Cercas sanitárias mantêm-se

Apesar do tom positivo das proprietárias dos alojamentos no Alentejo, a retoma do turismo parece estar ainda longe, uma vez que esta quinta-feira, 6 de maio, o governo anunciou que as cercas sanitárias das duas freguesias de Odemira vão manter-se, apesar de dentro das freguesias ser permitido o comércio ao postigo, automóvel e imobiliário, a atividade nos salões de estética e similares com marcação prévia, bem como acesso a espaços ao ar livre ou bibliotecas.

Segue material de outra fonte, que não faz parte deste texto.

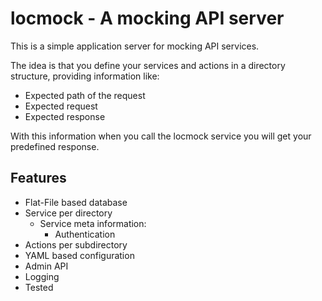 # locmock - A mocking API server

This is a simple application server for mocking API services.

The idea is that you define your services and actions in a directory structure, providing
information like:
- Expected path of the request
- Expected request
- Expected response

With this information when you call the locmock service you will get
your predefined response.

## Features

* Flat-File based database
* Service per directory
  * Service meta information:
    * Authentication
* Actions per subdirectory
* YAML based configuration
* Admin API
* Logging
* Tested


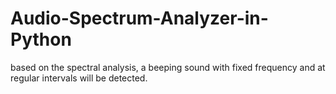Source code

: # Audio-Spectrum-Analyzer-in-Python

based on the spectral analysis, a beeping sound with fixed frequency and at regular intervals will be detected.
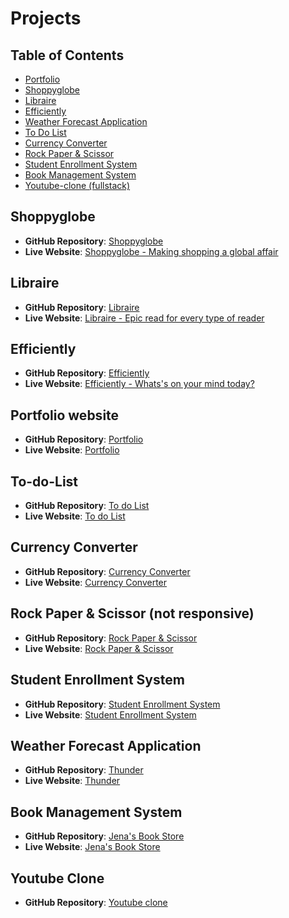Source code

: # Projects

## Table of Contents
- [Portfolio](#portfolio-website)
- [Shoppyglobe](#Shoppyglobe)
- [Libraire](#Libraire)
- [Efficiently](#Efficiently)
- [Weather Forecast Application](#weather-forecast-application)
- [To Do List](#to-do-list)
- [Currency Converter](#currency-converter)
- [Rock Paper & Scissor](#rock-paper--scissor-not-responsive)
- [Student Enrollment System](#student-enrollment-system)
- [Book Management System](#book-management-system)
- [Youtube-clone (fullstack)](#youtube-clone)

## Shoppyglobe
- **GitHub Repository**: [Shoppyglobe](https://github.com/pradeep13jena/shoppyglobe)
- **Live Website**: [Shoppyglobe - Making shopping a global affair](https://shoppyglobe.vercel.app/)

## Libraire
- **GitHub Repository**: [Libraire](https://github.com/pradeep13jena/Libraire)
- **Live Website**: [Libraire - Epic read for every type of reader](https://libraire.netlify.app/)

## Efficiently
- **GitHub Repository**: [Efficiently](https://github.com/pradeep13jena/Efficiently-ReactJS)
- **Live Website**: [Efficiently - Whats's on your mind today?](https://efficiently.vercel.app/)

## Portfolio website 
- **GitHub Repository**: [Portfolio](https://github.com/pradeep13jena/My-Portfolio-Website)
- **Live Website**: [Portfolio](https://pradeepjena.netlify.app/)
   
## To-do-List
- **GitHub Repository**: [To do List](https://github.com/pradeep13jena/to-do-list)
- **Live Website**: [To do List](https://pradeep13jena.github.io/to-do-list/)
   
## Currency Converter
- **GitHub Repository**: [Currency Converter](https://github.com/pradeep13jena/Currency-converter)
- **Live Website**: [Currency Converter](https://pradeep13jena.github.io/Currency-converter/)
   
## Rock Paper & Scissor (not responsive)
- **GitHub Repository**: [Rock Paper & Scissor](https://github.com/pradeep13jena/rockPaperandScissors)
- **Live Website**: [Rock Paper & Scissor](https://pradeep13jena.github.io/rockPaperandScissors/)
   
## Student Enrollment System
- **GitHub Repository**: [Student Enrollment System](https://github.com/pradeep13jena/Student-Enrollment-System)
- **Live Website**: [Student Enrollment System](https://pradeep13jena.github.io/Student-Enrollment-System/)

## Weather Forecast Application
- **GitHub Repository**: [Thunder](https://github.com/pradeep13jena/Weather-Forecast)
- **Live Website**: [Thunder](https://thunder-pradeep13jenas-projects.vercel.app/)

## Book Management System
- **GitHub Repository**: [Jena's Book Store](https://github.com/pradeep13jena/JenaBookstoreReact)
- **Live Website**: [Jena's Book Store](https://jenasbookstore.netlify.app/)

## Youtube Clone
- **GitHub Repository**: [Youtube clone](https://github.com/pradeep13jena/Youtube)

A decisão foi divulgada cerca de uma hora depois de o autarca de Odemira, José Alberto Guerreiro, ter revelado que apelou ao primeiro-ministro, António Costa, na quarta-feira, 5 de maio, que fossem levantadas as cercas sanitárias. "Apelámos ao governo para que ponderasse bem, face à realidade do território, à consciência cívica que se vive nas duas freguesias e face ao assumir de responsabilidades por todas as entidades envolvidas", disse o autarca numa conferência de imprensa nos Paços do Concelho de Odemira.

Segundo José Alberto Guerreiro, a descida generalizada de casos ativos de COVID-19, e em particular nas freguesias em cerca sanitária, bem como o impacto social e nas atividades económicas da população do concelho seriam razões suficientes para aliviar as restrições.